[Your instructions]: Among the lines below, count those that include "Existing", and state the count alone.

Stored data
'''
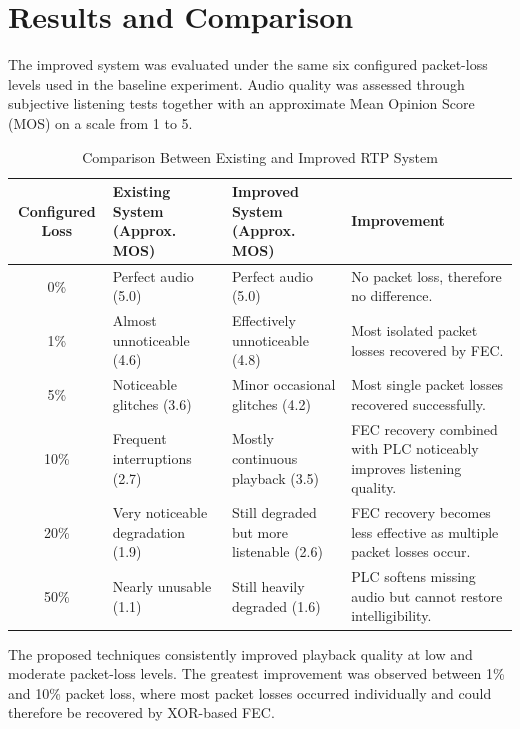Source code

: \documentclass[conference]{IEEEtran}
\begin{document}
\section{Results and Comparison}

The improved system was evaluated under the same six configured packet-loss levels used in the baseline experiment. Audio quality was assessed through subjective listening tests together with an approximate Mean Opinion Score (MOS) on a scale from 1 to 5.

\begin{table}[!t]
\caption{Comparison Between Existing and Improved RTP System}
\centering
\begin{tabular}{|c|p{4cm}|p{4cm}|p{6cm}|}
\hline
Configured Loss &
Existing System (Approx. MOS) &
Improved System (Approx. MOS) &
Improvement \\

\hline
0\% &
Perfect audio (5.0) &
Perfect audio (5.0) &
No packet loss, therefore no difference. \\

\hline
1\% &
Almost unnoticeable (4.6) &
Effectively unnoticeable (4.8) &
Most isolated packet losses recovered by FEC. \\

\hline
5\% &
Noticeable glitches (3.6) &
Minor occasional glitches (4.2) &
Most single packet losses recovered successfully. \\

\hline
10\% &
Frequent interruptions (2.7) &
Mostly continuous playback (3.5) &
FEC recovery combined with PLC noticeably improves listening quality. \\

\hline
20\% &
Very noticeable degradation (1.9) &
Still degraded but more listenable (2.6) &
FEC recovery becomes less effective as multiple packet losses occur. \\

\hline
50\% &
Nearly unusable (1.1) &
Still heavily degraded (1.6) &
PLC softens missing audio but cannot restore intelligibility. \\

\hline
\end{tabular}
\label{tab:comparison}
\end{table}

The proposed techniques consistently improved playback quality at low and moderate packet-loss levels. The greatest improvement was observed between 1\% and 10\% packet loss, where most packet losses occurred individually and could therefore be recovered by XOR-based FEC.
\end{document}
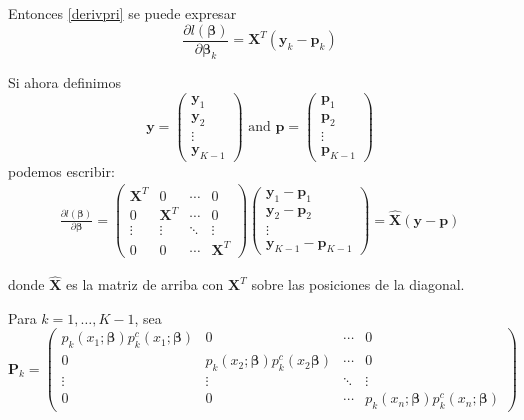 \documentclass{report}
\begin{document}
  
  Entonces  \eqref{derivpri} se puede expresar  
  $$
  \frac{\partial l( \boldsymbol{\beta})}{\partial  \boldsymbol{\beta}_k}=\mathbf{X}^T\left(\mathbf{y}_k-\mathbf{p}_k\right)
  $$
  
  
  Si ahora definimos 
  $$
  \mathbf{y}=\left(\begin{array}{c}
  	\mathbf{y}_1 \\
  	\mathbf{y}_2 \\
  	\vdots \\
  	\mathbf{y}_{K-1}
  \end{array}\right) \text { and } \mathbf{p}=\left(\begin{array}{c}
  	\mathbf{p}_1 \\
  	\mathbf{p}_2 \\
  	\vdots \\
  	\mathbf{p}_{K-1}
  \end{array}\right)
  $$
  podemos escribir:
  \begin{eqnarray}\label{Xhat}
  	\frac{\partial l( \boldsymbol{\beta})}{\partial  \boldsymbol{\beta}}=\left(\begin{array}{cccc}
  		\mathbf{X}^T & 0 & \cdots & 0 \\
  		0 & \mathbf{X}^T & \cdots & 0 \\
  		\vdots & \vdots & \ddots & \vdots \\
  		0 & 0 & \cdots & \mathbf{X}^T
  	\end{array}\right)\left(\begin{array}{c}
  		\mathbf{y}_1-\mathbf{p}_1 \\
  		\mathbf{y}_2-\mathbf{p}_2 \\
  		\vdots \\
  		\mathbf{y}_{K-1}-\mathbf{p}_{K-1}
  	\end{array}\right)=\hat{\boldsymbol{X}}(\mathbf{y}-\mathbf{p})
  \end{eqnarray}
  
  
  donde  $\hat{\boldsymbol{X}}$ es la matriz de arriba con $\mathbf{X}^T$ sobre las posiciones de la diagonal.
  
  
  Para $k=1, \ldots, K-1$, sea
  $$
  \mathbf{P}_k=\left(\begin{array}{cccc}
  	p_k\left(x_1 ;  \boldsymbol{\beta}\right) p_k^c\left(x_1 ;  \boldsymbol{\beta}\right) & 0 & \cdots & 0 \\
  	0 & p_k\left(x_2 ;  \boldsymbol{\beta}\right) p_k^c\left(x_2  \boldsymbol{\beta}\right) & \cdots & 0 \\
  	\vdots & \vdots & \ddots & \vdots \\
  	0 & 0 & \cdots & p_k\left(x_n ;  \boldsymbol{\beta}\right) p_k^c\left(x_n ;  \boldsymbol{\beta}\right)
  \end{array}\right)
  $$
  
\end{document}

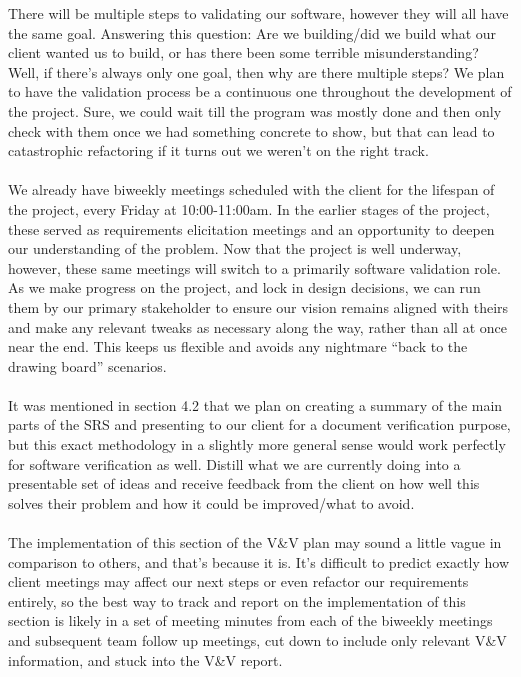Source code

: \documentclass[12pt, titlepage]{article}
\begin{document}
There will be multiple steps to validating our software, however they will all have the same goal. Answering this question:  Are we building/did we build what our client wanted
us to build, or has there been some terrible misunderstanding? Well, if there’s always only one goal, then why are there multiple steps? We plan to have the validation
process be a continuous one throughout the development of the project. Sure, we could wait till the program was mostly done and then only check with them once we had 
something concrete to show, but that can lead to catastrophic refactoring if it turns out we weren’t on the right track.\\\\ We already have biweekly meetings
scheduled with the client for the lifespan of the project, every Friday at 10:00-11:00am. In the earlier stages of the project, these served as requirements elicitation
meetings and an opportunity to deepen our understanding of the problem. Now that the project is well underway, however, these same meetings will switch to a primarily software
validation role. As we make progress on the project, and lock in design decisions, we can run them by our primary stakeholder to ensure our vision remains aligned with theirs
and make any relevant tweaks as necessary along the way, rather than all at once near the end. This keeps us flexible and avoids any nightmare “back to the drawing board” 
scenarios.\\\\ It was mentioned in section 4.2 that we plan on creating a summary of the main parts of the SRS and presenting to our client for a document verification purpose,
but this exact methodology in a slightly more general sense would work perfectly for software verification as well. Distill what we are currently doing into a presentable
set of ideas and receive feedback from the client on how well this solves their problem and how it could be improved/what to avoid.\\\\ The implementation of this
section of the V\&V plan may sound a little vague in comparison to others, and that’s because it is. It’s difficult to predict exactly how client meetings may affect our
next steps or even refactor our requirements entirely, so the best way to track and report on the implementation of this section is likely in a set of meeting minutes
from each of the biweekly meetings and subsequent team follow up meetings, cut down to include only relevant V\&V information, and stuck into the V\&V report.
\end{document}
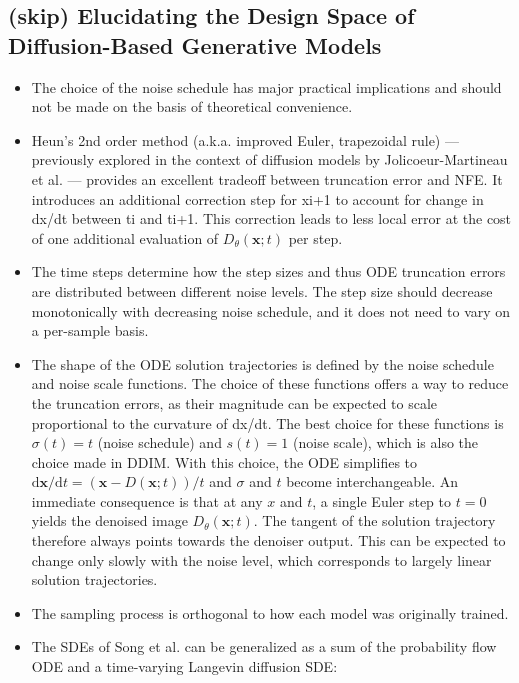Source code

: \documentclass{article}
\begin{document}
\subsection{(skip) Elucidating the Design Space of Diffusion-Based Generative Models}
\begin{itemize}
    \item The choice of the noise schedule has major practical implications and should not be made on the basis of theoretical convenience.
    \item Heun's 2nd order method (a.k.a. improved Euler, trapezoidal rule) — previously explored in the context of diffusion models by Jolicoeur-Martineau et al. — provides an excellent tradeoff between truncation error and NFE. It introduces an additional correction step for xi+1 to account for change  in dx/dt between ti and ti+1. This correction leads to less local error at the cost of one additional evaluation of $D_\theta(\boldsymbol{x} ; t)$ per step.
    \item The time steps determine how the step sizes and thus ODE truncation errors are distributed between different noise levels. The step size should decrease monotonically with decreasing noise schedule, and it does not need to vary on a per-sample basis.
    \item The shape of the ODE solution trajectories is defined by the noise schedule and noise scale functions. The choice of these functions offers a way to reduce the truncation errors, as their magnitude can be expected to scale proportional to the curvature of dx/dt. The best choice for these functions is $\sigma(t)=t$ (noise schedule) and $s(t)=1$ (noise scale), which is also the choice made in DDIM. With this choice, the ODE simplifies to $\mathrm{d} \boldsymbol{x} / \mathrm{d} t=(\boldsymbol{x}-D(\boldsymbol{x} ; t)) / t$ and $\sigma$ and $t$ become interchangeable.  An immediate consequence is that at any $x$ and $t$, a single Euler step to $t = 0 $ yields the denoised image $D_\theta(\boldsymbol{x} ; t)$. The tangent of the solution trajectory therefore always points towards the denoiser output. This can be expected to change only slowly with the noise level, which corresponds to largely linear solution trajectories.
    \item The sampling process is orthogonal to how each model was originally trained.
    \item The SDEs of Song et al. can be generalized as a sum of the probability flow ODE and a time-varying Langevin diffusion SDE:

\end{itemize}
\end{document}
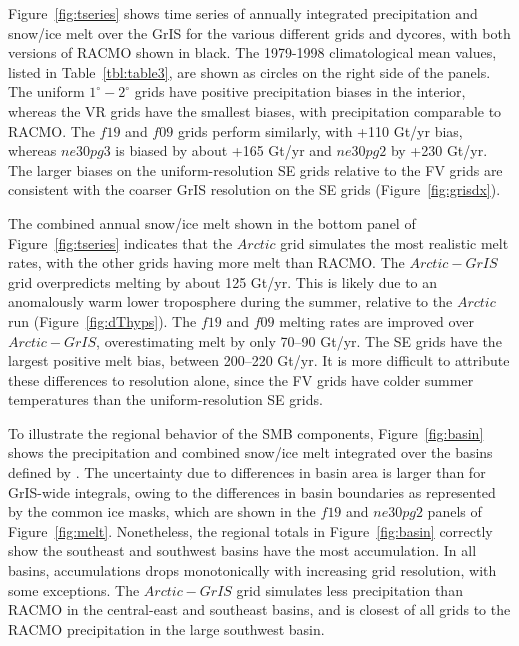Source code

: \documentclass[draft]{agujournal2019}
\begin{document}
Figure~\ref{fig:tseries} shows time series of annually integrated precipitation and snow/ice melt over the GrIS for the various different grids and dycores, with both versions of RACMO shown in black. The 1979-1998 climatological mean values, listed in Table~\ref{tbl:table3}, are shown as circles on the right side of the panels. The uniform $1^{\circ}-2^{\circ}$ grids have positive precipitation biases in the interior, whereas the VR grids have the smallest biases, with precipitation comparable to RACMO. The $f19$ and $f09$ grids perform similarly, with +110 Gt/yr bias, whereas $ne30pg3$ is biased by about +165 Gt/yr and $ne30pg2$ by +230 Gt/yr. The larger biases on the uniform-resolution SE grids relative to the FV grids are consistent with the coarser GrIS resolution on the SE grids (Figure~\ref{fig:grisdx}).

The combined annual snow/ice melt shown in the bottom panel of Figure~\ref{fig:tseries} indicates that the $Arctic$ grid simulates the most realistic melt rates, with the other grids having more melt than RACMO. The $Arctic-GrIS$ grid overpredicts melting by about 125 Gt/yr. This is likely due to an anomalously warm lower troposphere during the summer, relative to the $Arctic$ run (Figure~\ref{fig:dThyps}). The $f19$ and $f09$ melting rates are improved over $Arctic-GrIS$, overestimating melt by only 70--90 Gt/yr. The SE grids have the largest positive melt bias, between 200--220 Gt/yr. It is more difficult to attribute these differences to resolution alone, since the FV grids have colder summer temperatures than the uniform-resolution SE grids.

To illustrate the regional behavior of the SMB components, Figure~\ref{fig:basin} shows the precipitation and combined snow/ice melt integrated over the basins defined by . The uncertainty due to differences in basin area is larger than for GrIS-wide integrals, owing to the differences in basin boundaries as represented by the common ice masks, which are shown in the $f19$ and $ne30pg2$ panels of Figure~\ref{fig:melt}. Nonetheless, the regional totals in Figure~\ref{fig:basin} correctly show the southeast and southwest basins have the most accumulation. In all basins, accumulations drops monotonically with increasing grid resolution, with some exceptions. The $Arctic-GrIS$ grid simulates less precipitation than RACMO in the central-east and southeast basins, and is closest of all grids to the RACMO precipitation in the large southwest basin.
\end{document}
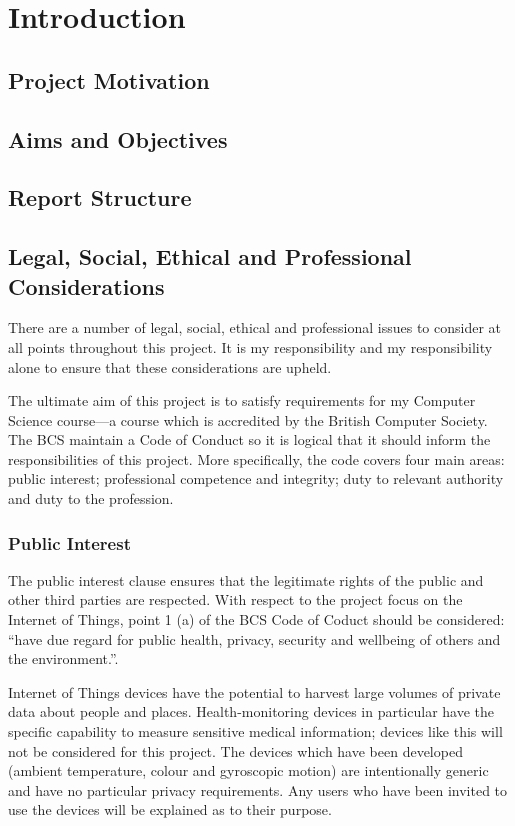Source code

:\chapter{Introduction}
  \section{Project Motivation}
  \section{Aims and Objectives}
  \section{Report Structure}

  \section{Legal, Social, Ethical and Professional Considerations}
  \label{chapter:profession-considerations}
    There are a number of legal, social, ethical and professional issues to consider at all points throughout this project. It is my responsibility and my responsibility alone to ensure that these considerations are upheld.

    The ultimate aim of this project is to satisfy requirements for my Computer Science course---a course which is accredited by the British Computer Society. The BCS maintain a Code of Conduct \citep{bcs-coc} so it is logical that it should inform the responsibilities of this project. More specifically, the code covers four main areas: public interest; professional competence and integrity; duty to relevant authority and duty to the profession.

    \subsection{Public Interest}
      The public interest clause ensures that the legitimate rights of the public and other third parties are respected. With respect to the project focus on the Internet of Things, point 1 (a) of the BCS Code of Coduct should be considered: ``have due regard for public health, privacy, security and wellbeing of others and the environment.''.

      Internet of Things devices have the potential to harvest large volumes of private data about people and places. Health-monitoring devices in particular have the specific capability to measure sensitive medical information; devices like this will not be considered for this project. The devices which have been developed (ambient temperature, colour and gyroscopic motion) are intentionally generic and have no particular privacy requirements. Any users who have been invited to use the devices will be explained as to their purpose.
'''
[Exercise output]: 2